Historically, many "mid-career" people - and older - have graduated from this program. Some have managed the move with their families, or in the case of ensemble artists, some have moved their entire ensemble to Baltimore, which is one of the more affordable cities in the US. And now that the program has been revamped to fit into 2 years instead of 3, it is an extraordinary option for many.

I'm not sure what Towson could possibly do about this with their program. If you have a job you love and you want to keep it, intensive graduate study (a terminal degree like a MFA) is probably not for you.

I think the fact that it's a 24-month program is already a huge plus for people who can't afford/can't take time off for a 3 year MFA. At some point, you have to give credit where credit is due.

Julie I said I love the direction of the program and I am giving them the credit. As someone who wants to get better and increase my creativity base, I would like the opportunity to earn and MFA. However, I have a good job and in the current economy I want to keep my job and I want to get better.

Wonderful!

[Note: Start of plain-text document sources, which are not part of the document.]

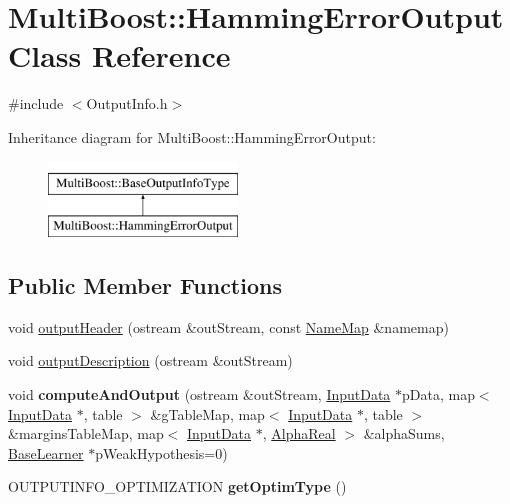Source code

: \hypertarget{classMultiBoost_1_1HammingErrorOutput}{\section{Multi\-Boost\-:\-:Hamming\-Error\-Output Class Reference}
\label{classMultiBoost_1_1HammingErrorOutput}
}


{\ttfamily \#include $<$Output\-Info.\-h$>$}

Inheritance diagram for Multi\-Boost\-:\-:Hamming\-Error\-Output\-:\begin{figure}[H]
\begin{center}
\leavevmode
\includegraphics[height=2.000000cm]{classMultiBoost_1_1HammingErrorOutput}
\end{center}
\end{figure}
\subsection*{Public Member Functions}
\begin{DoxyCompactItemize}
\item 
void \hyperlink{classMultiBoost_1_1HammingErrorOutput_ae5cb9388a296ca15feedcf79ef002466}{output\-Header} (ostream \&out\-Stream, const \hyperlink{classMultiBoost_1_1NameMap}{Name\-Map} \&namemap)
\item 
void \hyperlink{classMultiBoost_1_1HammingErrorOutput_af51438a81864b9512648621e993571fb}{output\-Description} (ostream \&out\-Stream)
\item 
\hypertarget{classMultiBoost_1_1HammingErrorOutput_aea6f217c5c536064f037e68c2a7c1c5c}{void {\bfseries compute\-And\-Output} (ostream \&out\-Stream, \hyperlink{classMultiBoost_1_1InputData}{Input\-Data} $\ast$p\-Data, map$<$ \hyperlink{classMultiBoost_1_1InputData}{Input\-Data} $\ast$, table $>$ \&g\-Table\-Map, map$<$ \hyperlink{classMultiBoost_1_1InputData}{Input\-Data} $\ast$, table $>$ \&margins\-Table\-Map, map$<$ \hyperlink{classMultiBoost_1_1InputData}{Input\-Data} $\ast$, \hyperlink{Defaults_8h_a80184c4fd10ab70a1a17c5f97dcd1563}{Alpha\-Real} $>$ \&alpha\-Sums, \hyperlink{classMultiBoost_1_1BaseLearner}{Base\-Learner} $\ast$p\-Weak\-Hypothesis=0)}\label{classMultiBoost_1_1HammingErrorOutput_aea6f217c5c536064f037e68c2a7c1c5c}

\item 
\hypertarget{classMultiBoost_1_1HammingErrorOutput_a8dc9084ec04c35658ade7ab47326cb93}{O\-U\-T\-P\-U\-T\-I\-N\-F\-O\-\_\-\-O\-P\-T\-I\-M\-I\-Z\-A\-T\-I\-O\-N {\bfseries get\-Optim\-Type} ()}\label{classMultiBoost_1_1HammingErrorOutput_a8dc9084ec04c35658ade7ab47326cb93}

\end{DoxyCompactItemize}
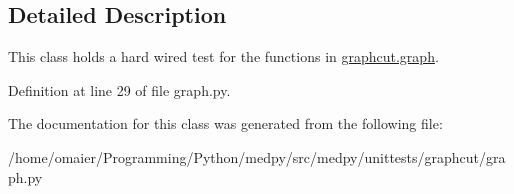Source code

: \subsection{Detailed Description}
This class holds a hard wired test for the functions in \hyperlink{namespacemedpy_1_1graphcut_1_1graph}{graphcut.graph}. 

Definition at line 29 of file graph.py.



The documentation for this class was generated from the following file:\begin{DoxyCompactItemize}
\item 
/home/omaier/Programming/Python/medpy/src/medpy/unittests/graphcut/graph.py\end{DoxyCompactItemize}
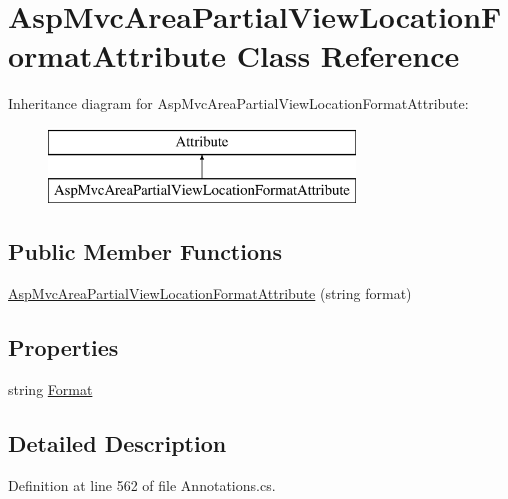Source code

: \hypertarget{class_asp_mvc_area_partial_view_location_format_attribute}{}\section{Asp\+Mvc\+Area\+Partial\+View\+Location\+Format\+Attribute Class Reference}
\label{class_asp_mvc_area_partial_view_location_format_attribute}
Inheritance diagram for Asp\+Mvc\+Area\+Partial\+View\+Location\+Format\+Attribute\+:\begin{figure}[H]
\begin{center}
\leavevmode
\includegraphics[height=2.000000cm]{class_asp_mvc_area_partial_view_location_format_attribute}
\end{center}
\end{figure}
\subsection*{Public Member Functions}
\begin{DoxyCompactItemize}
\item 
\hyperlink{class_asp_mvc_area_partial_view_location_format_attribute_a2cceb11c102f6ddf218094062d74b161}{Asp\+Mvc\+Area\+Partial\+View\+Location\+Format\+Attribute} (string format)
\end{DoxyCompactItemize}
\subsection*{Properties}
\begin{DoxyCompactItemize}
\item 
string \hyperlink{class_asp_mvc_area_partial_view_location_format_attribute_a9de8c471614445bbbcbf2051209ec446}{Format}
\end{DoxyCompactItemize}


\subsection{Detailed Description}


Definition at line 562 of file Annotations.\+cs.



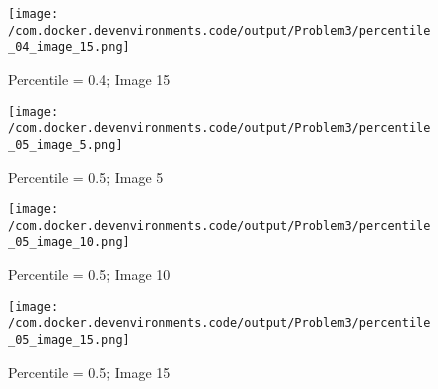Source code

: \documentclass{article}%
\begin{document}
%


\begin{figure}[h!]%
\centering%
\texttt{[image: /com.docker.devenvironments.code/output/Problem3/percentile\_04\_image\_15.png]}%
\caption{Percentile = 0.4; Image 15}%
\end{figure}

%


\begin{figure}[h!]%
\centering%
\texttt{[image: /com.docker.devenvironments.code/output/Problem3/percentile\_05\_image\_5.png]}%
\caption{Percentile = 0.5; Image 5}%
\end{figure}

%


\begin{figure}[h!]%
\centering%
\texttt{[image: /com.docker.devenvironments.code/output/Problem3/percentile\_05\_image\_10.png]}%
\caption{Percentile = 0.5; Image 10}%
\end{figure}

%


\begin{figure}[h!]%
\centering%
\texttt{[image: /com.docker.devenvironments.code/output/Problem3/percentile\_05\_image\_15.png]}%
\caption{Percentile = 0.5; Image 15}%
\end{figure}

%
\end{document}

Mindfulness in the arts is vital. It is the balance to training, the investigation and inclusion of self. I'm excite more educational programs are looking at this horizon. At the beginning of my career as touring teaching artist, I saw such a yearning for the opportunity to look inward.

By doing this, artists were able to empathize and connect deeper to their characters and their community. This need created my company, which also focuses on self-efficacy through mindfulness and play.

Very excited to hear more about this program.